I think many people might be enthralled by the
idea of this, but, as Paul himself has said, will probably be disillusioned by its
reality.
I am a little surprised that Paul is still entertaining such ideas, as he has been very vocal about how speaking engagements often don't happen as agreed, and it has happened more than he'd like that financial agreements weren't held to. His $5000 advance makes a great deal of sense.
I love the idea myself, but I doubt it would be worth it, for Paul and
permaculture as a whole. He's often commented on his feeling that he gets less done with paid engagements and with running around, visiting people than he does on his own site, and that he has a to-do list at home a kilometre long. I think it's a long way to go to give talks to people that will, for the most part, label him an intolerant asshole (not my opinion, just something he's said frequently) or try to insist that he do things
their way.
But I could be wrong, and a permie-centric kickstarter wherein we gather like-minded people for a Paul Wheaton fest sounds like something for which I would be down, but it sounds like a tricky proposition.

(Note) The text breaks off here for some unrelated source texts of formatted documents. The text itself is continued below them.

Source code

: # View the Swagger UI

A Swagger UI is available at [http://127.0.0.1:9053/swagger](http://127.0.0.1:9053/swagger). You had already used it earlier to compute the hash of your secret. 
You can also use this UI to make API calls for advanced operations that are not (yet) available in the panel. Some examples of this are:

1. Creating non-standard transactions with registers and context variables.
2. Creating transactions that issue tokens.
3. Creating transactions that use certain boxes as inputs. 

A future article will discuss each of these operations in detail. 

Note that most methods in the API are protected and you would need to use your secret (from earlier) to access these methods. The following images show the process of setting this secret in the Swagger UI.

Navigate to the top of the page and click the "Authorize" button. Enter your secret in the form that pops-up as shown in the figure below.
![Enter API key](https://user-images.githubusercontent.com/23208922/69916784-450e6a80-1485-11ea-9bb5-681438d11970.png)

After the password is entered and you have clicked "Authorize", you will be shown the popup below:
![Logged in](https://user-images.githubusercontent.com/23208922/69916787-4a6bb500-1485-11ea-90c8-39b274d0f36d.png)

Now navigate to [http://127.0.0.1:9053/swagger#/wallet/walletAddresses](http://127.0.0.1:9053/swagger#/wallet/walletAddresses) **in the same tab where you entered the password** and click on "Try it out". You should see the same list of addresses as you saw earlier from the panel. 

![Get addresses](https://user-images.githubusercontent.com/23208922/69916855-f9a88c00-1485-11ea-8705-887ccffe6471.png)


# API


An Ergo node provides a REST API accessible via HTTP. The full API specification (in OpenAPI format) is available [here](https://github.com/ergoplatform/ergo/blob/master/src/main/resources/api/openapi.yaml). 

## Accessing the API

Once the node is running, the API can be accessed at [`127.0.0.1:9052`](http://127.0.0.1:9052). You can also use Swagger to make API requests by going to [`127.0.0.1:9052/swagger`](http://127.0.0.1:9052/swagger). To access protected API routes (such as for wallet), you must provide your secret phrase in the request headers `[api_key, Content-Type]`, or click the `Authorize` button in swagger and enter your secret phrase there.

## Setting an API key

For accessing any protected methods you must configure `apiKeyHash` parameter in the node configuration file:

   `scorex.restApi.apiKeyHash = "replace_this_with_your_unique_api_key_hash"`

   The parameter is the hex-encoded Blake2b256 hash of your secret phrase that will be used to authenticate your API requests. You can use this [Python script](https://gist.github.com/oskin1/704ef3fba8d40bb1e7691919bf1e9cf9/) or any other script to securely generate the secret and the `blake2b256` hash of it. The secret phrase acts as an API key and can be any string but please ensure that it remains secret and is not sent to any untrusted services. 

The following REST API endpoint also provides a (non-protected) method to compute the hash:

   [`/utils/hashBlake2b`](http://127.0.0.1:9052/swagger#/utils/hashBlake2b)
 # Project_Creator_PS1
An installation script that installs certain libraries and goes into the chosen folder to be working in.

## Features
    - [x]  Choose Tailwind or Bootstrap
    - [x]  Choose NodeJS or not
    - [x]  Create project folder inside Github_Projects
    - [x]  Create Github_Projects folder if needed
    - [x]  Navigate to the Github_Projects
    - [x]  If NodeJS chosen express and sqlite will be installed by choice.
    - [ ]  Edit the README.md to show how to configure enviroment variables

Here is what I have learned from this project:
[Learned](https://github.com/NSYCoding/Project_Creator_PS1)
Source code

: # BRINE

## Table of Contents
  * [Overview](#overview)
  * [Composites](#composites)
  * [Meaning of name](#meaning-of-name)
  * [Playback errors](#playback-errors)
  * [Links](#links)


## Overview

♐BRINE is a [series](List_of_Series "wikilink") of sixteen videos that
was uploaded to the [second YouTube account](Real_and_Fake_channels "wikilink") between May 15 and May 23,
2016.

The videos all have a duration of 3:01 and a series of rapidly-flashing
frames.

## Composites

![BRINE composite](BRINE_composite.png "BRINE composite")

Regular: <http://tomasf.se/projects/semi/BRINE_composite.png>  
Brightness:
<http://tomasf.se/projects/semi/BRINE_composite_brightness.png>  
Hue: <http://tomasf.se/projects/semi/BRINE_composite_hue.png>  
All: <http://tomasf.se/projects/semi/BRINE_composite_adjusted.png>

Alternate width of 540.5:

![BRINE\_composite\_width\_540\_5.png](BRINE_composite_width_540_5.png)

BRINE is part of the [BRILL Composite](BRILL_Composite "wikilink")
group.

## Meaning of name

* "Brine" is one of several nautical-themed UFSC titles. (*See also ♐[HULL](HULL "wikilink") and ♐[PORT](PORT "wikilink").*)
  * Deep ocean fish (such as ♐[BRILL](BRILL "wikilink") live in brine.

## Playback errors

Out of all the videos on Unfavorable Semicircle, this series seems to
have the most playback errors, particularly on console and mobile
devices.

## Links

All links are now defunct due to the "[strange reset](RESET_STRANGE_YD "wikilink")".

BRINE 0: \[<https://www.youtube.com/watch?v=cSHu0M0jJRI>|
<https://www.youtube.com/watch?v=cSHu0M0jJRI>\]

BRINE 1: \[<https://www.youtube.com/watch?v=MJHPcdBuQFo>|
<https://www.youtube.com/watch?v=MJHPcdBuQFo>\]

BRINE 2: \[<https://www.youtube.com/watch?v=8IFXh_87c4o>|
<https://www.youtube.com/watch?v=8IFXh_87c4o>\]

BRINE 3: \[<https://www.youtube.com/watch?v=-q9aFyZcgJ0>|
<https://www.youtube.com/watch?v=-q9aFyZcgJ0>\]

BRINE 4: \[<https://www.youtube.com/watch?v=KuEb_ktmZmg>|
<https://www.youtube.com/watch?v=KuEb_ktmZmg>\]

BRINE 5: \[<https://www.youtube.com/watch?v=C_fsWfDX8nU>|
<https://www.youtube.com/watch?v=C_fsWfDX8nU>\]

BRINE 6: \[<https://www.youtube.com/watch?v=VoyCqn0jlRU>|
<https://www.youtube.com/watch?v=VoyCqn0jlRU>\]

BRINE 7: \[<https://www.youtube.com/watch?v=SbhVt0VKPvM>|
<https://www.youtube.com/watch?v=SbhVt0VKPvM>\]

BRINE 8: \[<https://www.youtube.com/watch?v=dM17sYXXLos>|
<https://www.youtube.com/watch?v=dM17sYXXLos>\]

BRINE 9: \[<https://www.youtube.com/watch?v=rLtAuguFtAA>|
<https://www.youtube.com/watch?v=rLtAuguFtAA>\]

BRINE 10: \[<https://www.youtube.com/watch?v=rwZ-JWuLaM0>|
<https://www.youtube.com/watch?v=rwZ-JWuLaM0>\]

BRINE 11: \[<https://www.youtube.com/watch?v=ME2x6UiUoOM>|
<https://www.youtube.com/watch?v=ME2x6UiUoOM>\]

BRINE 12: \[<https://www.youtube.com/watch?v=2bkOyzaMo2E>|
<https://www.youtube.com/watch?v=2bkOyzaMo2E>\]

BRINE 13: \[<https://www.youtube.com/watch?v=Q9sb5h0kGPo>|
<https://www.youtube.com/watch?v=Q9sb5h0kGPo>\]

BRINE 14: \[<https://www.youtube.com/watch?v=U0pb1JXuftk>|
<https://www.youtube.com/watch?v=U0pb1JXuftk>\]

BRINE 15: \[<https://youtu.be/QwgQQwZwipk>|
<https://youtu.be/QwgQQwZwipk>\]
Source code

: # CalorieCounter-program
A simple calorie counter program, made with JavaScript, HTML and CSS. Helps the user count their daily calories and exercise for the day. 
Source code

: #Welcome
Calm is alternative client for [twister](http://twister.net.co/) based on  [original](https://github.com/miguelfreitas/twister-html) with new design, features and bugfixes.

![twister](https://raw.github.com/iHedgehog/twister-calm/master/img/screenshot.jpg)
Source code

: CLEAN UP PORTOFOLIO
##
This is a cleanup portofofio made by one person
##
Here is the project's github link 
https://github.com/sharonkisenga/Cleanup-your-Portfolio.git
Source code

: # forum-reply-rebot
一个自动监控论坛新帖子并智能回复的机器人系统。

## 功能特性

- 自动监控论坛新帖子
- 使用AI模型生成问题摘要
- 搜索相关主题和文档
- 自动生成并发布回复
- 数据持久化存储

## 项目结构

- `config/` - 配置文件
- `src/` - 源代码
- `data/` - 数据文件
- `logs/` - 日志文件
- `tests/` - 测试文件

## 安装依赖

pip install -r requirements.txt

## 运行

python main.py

Remember the Wheaton Eco-Scale. Paul, at a really high Eco-Scale level himself, is probably not the best candidate to initiate sub-1 level aspiring permies into
permaculture, as
his reasonable and logical is
their incomprehensible insanity; they don't have the grounding to know why this stuff makes sense.
And yet raising the Eco-Scale level of the average person is probably one of the first great things that can be done outside of one's personal permacultural goals, and that can only really be done by someone who can relate to that Eco-Scale level themselves, a thing that becomes harder to do as one advances up the Eco-Scale levels.
I think the two ideas that are suggested by these observations is that first, Paul might get more traction with people who not only know what the Wheaton Eco-Scale is, but who are past the preliminary levels. Second, I think that if Paul is going to make his way out into the world, some prep work might need doing. I mean, either there needs to be enough demand for Paul by attendees who have enough Eco-Scale clout of their own that they will be able to hear wisdom instead of craziness, or that demand needs to be created by capturing the minds of potential permies and helping them up the Eco-Scale to the point where they can benefit from Paul.
To this end, I wonder if it would be a better idea to have a Paul Wheaton Primer camp, a week or several weekends, say, for the uninitiated and for people just starting out on
permaculture that would cover, in brief, the Wheaton Eco-Scale and as many of the permacultural rudiments as possible, with Paul being the keynote speaker towards the end.
I could be completely wrong. I'm sure Paul will tell me so if I am. I just think that my proposed scenario avoids restricting the audience to mid-Eco-Scale-level permies (numbers bottleneck translates to fewer attendees at greater individual cost) without bombarding Paul and higher Eco-Scale-level audience members with either perfectly reasonable but rudimentary questions or trollish attacks from people who didn't understand what they were paying to see.
I live in Toronto, Ontario. Considering the current socio-political climate, I would either try to hold it in Canada, as it will probably be easier for Americans to visit us than for us to visit, or I would wait until the socio-political climate improves vis a vis non-Americans trying to cross into the States.
Again, I could be way off. Please keep us posted as to developments, and good luck. I don't agree with all he says, but I definitely think the world could use a bit more Paul Wheaton.
-CK
A human being should be able to change a diaper, plan an invasion, butcher a hog, conn a ship, design a building, write a sonnet, balance accounts, build a wall, set a bone, comfort the dying, take orders, give orders, cooperate, act alone, solve equations, analyze a new problem, pitch manure, program a computer, cook a tasty meal, fight efficiently, die gallantly. Specialization is for insects.